◆ **Instructions to follow**:
Should a picture appear anywhere in the data, omit it and copy everything else exactly.

◆ **Provided records**:
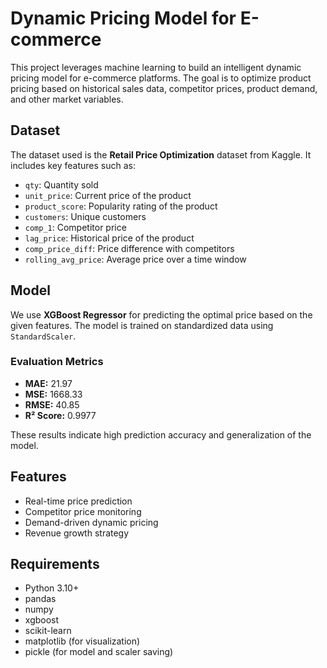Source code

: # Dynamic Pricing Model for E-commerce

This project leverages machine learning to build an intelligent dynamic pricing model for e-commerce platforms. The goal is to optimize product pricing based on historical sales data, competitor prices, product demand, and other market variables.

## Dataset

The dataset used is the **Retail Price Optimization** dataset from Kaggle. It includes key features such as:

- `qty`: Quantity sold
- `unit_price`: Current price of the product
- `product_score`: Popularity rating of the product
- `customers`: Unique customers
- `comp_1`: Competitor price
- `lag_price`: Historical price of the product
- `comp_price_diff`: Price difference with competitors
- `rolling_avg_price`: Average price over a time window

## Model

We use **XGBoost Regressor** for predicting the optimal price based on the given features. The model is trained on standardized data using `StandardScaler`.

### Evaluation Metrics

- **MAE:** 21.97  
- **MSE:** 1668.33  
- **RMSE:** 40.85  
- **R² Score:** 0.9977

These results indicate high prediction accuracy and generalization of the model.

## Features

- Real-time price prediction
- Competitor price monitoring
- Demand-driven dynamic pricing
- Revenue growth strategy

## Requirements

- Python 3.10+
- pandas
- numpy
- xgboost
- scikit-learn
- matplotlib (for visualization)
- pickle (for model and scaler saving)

◆ **Output for this task**:
Source code

: # Dynamic Pricing Model for E-commerce

This project leverages machine learning to build an intelligent dynamic pricing model for e-commerce platforms. The goal is to optimize product pricing based on historical sales data, competitor prices, product demand, and other market variables.

## Dataset

The dataset used is the **Retail Price Optimization** dataset from Kaggle. It includes key features such as:

- `qty`: Quantity sold
- `unit_price`: Current price of the product
- `product_score`: Popularity rating of the product
- `customers`: Unique customers
- `comp_1`: Competitor price
- `lag_price`: Historical price of the product
- `comp_price_diff`: Price difference with competitors
- `rolling_avg_price`: Average price over a time window

## Model

We use **XGBoost Regressor** for predicting the optimal price based on the given features. The model is trained on standardized data using `StandardScaler`.

### Evaluation Metrics

- **MAE:** 21.97  
- **MSE:** 1668.33  
- **RMSE:** 40.85  
- **R² Score:** 0.9977

These results indicate high prediction accuracy and generalization of the model.

## Features

- Real-time price prediction
- Competitor price monitoring
- Demand-driven dynamic pricing
- Revenue growth strategy

## Requirements

- Python 3.10+
- pandas
- numpy
- xgboost
- scikit-learn
- matplotlib (for visualization)
- pickle (for model and scaler saving)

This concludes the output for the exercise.